The industry will write to the chancellor to raise “serious concerns” about the disclosure of information by the Financial Conduct Authority (FCA) regarding a review into so-called zombie life and pension policies.
The insurance industry, through its trade body the Association of British Insurers, will question the FCA’s decision to issue market sensitive information to the media on Friday.
The FCA was forced to issue a clarification to confirm it would be conducting supervisory work looking at how people in closed accounts are treated.
Shares recovered slightly but critics accuse the FCA of creating a false market in the period leading up to the clarification. Insiders say senior industry executives were “apoplectic” with anger over the issue.
The FCA is set to outline more information about the probe today alongside investigations into banks’ IT systems, consumer credit and lenders’ support for fraud victims. The watchdog’s annual business plan will set out its key priorities for the year.

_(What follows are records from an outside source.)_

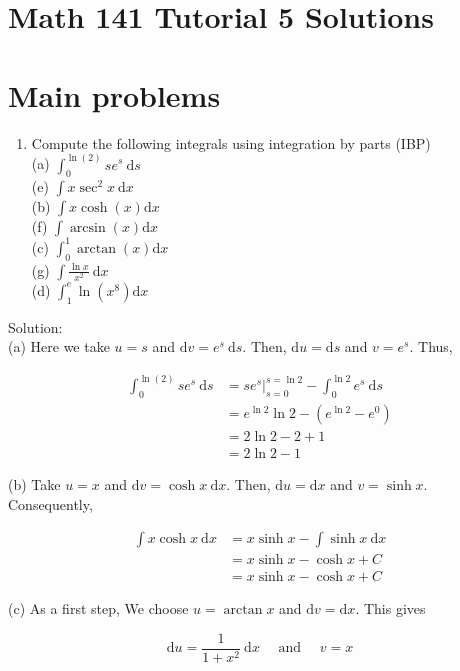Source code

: \documentclass[10pt]{article}
\begin{document}
\section*{Math 141 Tutorial 5 Solutions}
\section*{Main problems}
\begin{enumerate}
  \item Compute the following integrals using integration by parts (IBP)\\
(a) $\int_{0}^{\ln (2)} s e^{s} \mathrm{~d} s$\\
(e) $\int x \sec ^{2} x \mathrm{~d} x$\\
(b) $\int x \cosh (x) \mathrm{d} x$\\
(f) $\int \arcsin (x) \mathrm{d} x$\\
(c) $\int_{0}^{1} \arctan (x) \mathrm{d} x$\\
(g) $\int \frac{\ln x}{x^{2}} \mathrm{~d} x$\\
(d) $\int_{1}^{e} \ln \left(x^{8}\right) \mathrm{d} x$
\end{enumerate}

Solution:\\
(a) Here we take $u=s$ and $\mathrm{d} v=e^{s} \mathrm{~d} s$. Then, $\mathrm{d} u=\mathrm{d} s$ and $v=e^{s}$. Thus,

$$
\begin{aligned}
\int_{0}^{\ln (2)} s e^{s} \mathrm{~d} s & =\left.s e^{s}\right|_{s=0} ^{s=\ln 2}-\int_{0}^{\ln 2} e^{s} \mathrm{~d} s \\
& =e^{\ln 2} \ln 2-\left(e^{\ln 2}-e^{0}\right) \\
& =2 \ln 2-2+1 \\
& =2 \ln 2-1
\end{aligned}
$$

(b) Take $u=x$ and $\mathrm{d} v=\cosh x \mathrm{~d} x$. Then, $\mathrm{d} u=\mathrm{d} x$ and $v=\sinh x$. Consequently,

$$
\begin{aligned}
\int x \cosh x \mathrm{~d} x & =x \sinh x-\int \sinh x \mathrm{~d} x \\
& =x \sinh x-\cosh x+C \\
& =x \sinh x-\cosh x+C
\end{aligned}
$$

(c) As a first step, We choose $u=\arctan x$ and $\mathrm{d} v=\mathrm{d} x$. This gives

$$
\mathrm{d} u=\frac{1}{1+x^{2}} \mathrm{~d} x \quad \text { and } \quad v=x
$$
\end{document}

The business plan is also expected to ask for an above-inflation three per cent rise in the watchdog’s budget to just under £450m, Sky News reported last night.
The IT investigation comes after a series of payments system failures at RBS and Lloyds. The FCA is also worried that some lenders are refusing to refund their customers who have fallen victim to fraudsters.
Its review seeks to make sure customers are treated fairly and do not face an unreasonable burden of evidence in proving they are not at fault.
And the regulator is also looking into log book loans – credit provided to borrowers, using their car as security.
The probe will be the FCA’s first into the consumer credit market, as it gains control over the sector in April.